**What to produce**
With the line containing "The model for" as the final line, restate exactly every line of the data below from the first one onward, and copy no pictures.

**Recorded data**
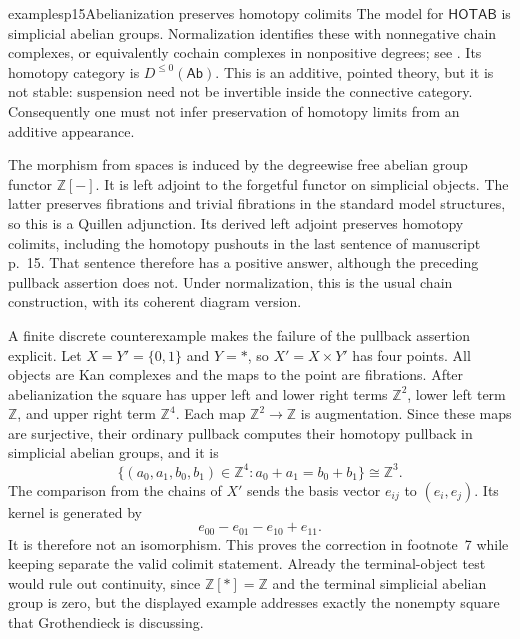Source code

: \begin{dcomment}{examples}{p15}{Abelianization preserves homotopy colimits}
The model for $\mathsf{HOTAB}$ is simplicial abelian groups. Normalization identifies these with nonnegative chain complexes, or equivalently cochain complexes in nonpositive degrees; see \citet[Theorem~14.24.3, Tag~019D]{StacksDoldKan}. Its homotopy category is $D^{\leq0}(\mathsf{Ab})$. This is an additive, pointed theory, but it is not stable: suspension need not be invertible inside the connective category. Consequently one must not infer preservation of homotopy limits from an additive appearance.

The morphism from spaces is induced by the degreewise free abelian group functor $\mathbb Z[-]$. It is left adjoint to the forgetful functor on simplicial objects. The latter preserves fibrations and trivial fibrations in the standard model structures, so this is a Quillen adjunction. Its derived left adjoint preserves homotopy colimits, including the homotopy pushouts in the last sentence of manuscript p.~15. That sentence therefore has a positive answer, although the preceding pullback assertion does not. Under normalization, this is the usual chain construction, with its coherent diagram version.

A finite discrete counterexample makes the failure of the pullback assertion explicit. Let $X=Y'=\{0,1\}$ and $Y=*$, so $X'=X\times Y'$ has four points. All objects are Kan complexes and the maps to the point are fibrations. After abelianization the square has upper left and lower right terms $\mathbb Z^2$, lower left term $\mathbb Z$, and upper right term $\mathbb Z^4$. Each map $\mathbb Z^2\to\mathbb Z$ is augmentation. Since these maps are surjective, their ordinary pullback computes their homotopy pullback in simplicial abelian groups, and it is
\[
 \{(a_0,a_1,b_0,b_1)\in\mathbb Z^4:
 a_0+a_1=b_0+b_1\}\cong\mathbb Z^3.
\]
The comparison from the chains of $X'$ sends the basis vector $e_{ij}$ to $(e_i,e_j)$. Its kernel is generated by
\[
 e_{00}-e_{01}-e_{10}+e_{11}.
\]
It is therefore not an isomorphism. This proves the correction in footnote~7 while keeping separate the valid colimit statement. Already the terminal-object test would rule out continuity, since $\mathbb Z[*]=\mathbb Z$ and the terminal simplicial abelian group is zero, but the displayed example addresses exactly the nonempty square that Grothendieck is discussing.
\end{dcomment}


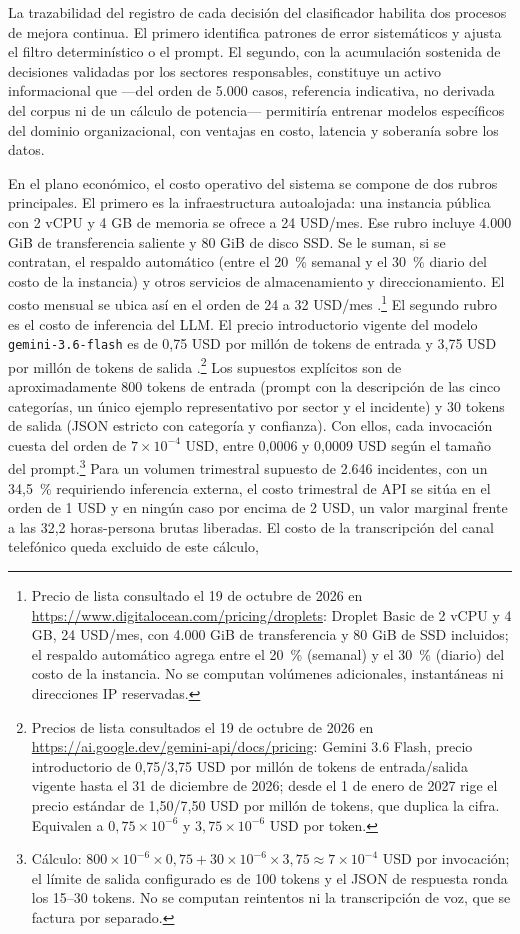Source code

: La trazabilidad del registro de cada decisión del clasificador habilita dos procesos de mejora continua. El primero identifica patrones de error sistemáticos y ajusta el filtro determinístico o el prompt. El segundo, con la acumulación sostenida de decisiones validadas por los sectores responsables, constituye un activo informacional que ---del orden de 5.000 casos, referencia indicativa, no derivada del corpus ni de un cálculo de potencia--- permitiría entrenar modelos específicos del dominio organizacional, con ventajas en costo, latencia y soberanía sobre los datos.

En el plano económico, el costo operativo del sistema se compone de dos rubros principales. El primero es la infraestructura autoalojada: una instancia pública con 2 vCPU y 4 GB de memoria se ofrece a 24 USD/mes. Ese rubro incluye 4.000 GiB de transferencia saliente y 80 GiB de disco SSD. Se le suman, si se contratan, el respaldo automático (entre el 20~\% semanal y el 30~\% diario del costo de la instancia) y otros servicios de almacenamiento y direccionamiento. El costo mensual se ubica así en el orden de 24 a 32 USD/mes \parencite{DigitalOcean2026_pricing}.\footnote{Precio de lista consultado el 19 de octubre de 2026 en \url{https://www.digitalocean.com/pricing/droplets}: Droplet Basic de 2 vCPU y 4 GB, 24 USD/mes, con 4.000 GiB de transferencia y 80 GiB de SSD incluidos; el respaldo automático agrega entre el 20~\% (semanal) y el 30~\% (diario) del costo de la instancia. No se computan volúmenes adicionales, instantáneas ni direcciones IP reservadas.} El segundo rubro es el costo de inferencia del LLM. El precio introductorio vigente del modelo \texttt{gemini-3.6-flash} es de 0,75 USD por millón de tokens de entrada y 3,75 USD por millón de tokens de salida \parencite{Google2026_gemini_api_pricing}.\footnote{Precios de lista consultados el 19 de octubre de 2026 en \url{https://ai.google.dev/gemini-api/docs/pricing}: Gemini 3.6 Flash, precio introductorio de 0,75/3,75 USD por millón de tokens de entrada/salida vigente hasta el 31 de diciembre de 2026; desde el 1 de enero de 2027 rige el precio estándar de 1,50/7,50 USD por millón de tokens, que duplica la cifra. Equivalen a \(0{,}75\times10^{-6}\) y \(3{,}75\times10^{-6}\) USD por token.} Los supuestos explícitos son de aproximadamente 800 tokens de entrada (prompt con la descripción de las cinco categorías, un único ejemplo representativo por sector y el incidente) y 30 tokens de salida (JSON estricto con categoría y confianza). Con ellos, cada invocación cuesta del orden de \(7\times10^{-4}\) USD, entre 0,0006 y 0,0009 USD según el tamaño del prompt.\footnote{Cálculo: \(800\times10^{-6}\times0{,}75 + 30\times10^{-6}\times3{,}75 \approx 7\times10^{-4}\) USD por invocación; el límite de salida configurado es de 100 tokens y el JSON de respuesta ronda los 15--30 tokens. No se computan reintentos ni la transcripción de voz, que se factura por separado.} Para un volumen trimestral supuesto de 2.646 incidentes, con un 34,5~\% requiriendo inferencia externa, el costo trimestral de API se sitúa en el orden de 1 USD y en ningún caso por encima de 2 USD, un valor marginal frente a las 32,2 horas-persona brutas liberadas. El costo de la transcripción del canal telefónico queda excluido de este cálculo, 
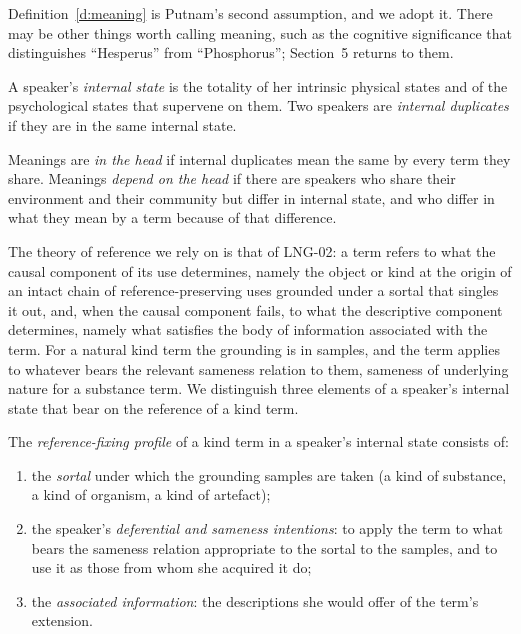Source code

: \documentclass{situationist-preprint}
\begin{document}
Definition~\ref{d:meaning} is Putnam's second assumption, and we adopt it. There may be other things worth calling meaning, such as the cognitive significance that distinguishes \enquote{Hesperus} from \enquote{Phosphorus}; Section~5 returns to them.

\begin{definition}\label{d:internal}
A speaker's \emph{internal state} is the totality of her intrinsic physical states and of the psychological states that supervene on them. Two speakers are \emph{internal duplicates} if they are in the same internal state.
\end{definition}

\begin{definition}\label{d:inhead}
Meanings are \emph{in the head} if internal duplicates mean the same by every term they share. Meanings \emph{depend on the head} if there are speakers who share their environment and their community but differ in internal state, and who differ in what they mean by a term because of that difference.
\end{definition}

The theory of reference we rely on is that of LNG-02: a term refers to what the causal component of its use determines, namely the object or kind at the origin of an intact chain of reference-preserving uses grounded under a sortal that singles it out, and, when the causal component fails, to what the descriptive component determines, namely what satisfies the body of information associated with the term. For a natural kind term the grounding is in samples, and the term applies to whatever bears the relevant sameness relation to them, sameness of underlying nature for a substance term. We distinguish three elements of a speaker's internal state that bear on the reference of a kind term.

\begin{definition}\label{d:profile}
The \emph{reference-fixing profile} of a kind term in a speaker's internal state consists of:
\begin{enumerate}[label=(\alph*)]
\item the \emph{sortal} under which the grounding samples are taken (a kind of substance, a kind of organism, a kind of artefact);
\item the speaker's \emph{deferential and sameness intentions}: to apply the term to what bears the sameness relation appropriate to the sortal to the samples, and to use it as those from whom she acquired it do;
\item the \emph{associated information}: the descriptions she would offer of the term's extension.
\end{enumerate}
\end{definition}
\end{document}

**Output of the task**
Source code

: \begin{dcomment}{examples}{p15}{Abelianization preserves homotopy colimits}
The model for $\mathsf{HOTAB}$ is simplicial abelian groups. Normalization identifies these with nonnegative chain complexes, or equivalently cochain complexes in nonpositive degrees; see \citet[Theorem~14.24.3, Tag~019D]{StacksDoldKan}. Its homotopy category is $D^{\leq0}(\mathsf{Ab})$. This is an additive, pointed theory, but it is not stable: suspension need not be invertible inside the connective category. Consequently one must not infer preservation of homotopy limits from an additive appearance.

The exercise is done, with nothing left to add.